## AVAILABLE RECORDS:
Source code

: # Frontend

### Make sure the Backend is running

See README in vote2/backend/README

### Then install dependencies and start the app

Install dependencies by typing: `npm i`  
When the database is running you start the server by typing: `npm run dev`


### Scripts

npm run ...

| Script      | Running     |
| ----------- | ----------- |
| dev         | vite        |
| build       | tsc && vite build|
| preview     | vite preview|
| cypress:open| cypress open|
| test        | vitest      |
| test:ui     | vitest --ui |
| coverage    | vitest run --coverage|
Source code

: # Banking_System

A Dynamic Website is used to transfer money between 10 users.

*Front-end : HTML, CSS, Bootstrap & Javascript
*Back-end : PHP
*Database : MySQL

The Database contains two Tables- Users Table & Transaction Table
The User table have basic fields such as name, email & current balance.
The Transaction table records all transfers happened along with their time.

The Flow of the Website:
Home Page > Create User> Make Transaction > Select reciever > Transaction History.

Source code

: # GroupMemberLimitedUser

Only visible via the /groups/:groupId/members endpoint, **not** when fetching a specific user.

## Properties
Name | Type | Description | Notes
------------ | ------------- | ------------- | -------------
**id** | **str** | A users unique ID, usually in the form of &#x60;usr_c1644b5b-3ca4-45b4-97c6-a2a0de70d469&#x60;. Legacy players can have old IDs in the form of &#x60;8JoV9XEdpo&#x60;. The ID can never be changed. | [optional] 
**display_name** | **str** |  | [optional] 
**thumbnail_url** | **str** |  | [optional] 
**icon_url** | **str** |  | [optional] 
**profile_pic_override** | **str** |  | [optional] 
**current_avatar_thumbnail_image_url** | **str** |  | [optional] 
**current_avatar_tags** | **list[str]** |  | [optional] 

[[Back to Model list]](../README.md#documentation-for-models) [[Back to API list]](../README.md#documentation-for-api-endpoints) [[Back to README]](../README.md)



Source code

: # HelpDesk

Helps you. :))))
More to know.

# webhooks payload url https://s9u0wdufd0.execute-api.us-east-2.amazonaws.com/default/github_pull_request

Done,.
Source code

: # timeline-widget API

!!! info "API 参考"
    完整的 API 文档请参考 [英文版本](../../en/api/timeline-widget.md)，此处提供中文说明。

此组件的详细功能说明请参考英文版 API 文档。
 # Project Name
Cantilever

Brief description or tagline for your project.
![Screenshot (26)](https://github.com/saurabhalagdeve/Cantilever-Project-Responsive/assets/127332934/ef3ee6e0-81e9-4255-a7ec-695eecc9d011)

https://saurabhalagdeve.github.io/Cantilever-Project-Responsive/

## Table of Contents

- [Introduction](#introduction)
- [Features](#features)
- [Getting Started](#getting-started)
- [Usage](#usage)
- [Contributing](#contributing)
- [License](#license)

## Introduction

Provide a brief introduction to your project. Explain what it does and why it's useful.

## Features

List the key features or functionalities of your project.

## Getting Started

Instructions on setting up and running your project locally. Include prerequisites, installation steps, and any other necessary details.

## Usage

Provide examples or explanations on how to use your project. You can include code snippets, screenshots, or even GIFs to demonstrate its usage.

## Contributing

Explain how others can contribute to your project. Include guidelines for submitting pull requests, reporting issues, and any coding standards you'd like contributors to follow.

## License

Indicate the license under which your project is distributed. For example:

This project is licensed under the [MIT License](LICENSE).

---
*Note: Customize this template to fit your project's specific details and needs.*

* * *

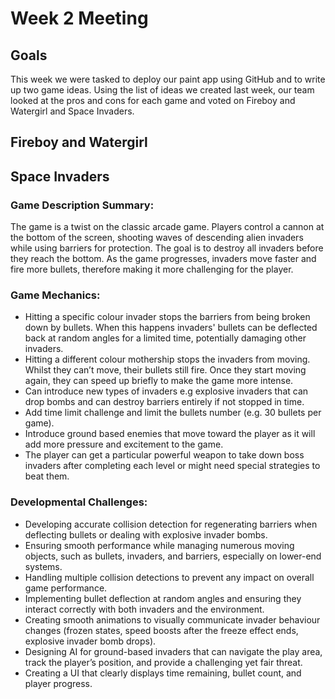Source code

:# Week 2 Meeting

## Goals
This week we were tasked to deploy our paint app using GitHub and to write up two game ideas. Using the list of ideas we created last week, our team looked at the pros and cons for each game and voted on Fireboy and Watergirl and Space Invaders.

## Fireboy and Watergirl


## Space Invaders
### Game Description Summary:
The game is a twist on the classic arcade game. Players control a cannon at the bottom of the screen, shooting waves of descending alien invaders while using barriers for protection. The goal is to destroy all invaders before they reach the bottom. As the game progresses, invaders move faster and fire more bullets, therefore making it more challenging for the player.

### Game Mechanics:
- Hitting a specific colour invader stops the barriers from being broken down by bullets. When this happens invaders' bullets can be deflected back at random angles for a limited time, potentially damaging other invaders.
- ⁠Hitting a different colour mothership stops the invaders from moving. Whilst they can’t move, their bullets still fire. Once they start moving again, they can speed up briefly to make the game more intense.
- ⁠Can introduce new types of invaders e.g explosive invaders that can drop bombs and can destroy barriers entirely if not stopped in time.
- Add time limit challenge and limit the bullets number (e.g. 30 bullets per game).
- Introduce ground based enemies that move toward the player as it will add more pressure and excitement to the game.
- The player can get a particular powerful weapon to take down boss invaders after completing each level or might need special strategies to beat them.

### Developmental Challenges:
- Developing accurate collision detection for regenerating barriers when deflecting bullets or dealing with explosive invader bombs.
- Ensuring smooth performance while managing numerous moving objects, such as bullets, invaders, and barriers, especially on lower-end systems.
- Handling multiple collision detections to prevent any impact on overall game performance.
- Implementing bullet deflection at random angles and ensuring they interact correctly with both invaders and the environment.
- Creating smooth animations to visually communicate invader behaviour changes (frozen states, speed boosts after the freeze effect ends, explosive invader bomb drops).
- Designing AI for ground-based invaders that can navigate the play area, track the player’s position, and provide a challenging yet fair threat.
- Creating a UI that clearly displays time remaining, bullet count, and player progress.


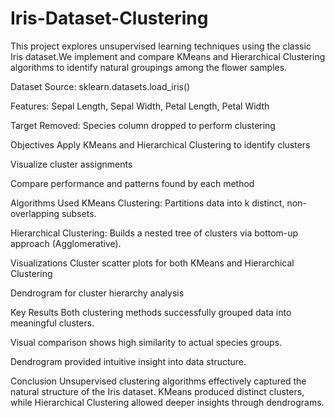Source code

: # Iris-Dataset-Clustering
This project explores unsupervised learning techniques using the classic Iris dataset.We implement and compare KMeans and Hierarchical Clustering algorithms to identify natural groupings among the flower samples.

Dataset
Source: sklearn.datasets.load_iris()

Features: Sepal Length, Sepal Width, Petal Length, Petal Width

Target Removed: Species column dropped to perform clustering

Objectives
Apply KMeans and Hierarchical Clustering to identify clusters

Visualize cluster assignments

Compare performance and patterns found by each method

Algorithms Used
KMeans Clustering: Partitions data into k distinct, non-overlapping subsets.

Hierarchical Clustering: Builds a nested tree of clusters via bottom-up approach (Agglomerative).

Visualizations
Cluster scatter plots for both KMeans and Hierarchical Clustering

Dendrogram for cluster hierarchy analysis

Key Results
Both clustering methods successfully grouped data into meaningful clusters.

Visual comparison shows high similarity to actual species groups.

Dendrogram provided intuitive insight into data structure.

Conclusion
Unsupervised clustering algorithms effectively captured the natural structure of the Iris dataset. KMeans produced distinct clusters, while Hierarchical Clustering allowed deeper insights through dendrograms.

* * *

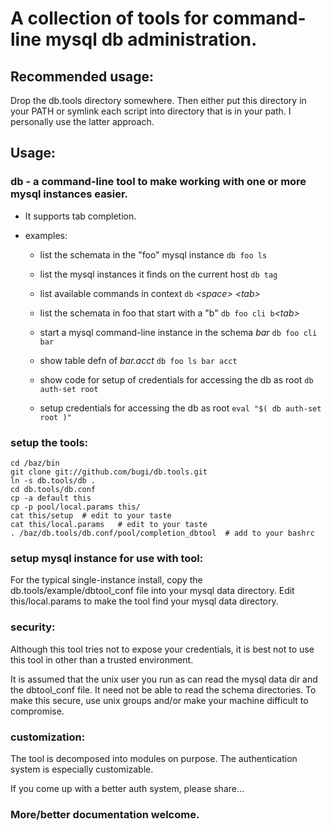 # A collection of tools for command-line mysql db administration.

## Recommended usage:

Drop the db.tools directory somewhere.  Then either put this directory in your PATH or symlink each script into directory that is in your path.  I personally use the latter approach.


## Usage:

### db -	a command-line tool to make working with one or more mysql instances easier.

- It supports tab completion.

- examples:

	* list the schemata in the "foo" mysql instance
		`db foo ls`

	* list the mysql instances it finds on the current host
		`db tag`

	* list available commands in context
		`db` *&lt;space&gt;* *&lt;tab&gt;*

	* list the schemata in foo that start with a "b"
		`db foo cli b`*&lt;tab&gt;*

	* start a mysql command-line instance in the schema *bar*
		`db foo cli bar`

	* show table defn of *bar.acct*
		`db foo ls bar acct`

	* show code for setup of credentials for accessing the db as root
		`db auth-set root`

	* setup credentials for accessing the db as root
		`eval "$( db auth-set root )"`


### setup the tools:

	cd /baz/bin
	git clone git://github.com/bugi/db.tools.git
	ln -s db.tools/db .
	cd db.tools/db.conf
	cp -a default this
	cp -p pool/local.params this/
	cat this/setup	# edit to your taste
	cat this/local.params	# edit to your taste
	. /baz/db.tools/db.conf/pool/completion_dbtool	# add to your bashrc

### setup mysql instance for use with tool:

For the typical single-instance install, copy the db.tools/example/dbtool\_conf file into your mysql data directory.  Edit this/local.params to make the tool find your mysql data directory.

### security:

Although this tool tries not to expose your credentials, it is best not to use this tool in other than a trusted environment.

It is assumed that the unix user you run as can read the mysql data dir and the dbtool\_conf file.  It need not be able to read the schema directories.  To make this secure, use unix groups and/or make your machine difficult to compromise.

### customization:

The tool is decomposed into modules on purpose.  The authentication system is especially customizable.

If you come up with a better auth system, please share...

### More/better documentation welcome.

## EXERCISE BRIEF:
After locating the line with "to your bashrc" above, return that line and every later line through the one with "### More/better documentation welcome.", word for word and with nothing else.

## FINISHED TASK:
	. /baz/db.tools/db.conf/pool/completion_dbtool	# add to your bashrc

### setup mysql instance for use with tool:

For the typical single-instance install, copy the db.tools/example/dbtool\_conf file into your mysql data directory.  Edit this/local.params to make the tool find your mysql data directory.

### security:

Although this tool tries not to expose your credentials, it is best not to use this tool in other than a trusted environment.

It is assumed that the unix user you run as can read the mysql data dir and the dbtool\_conf file.  It need not be able to read the schema directories.  To make this secure, use unix groups and/or make your machine difficult to compromise.

### customization:

The tool is decomposed into modules on purpose.  The authentication system is especially customizable.

If you come up with a better auth system, please share...

### More/better documentation welcome.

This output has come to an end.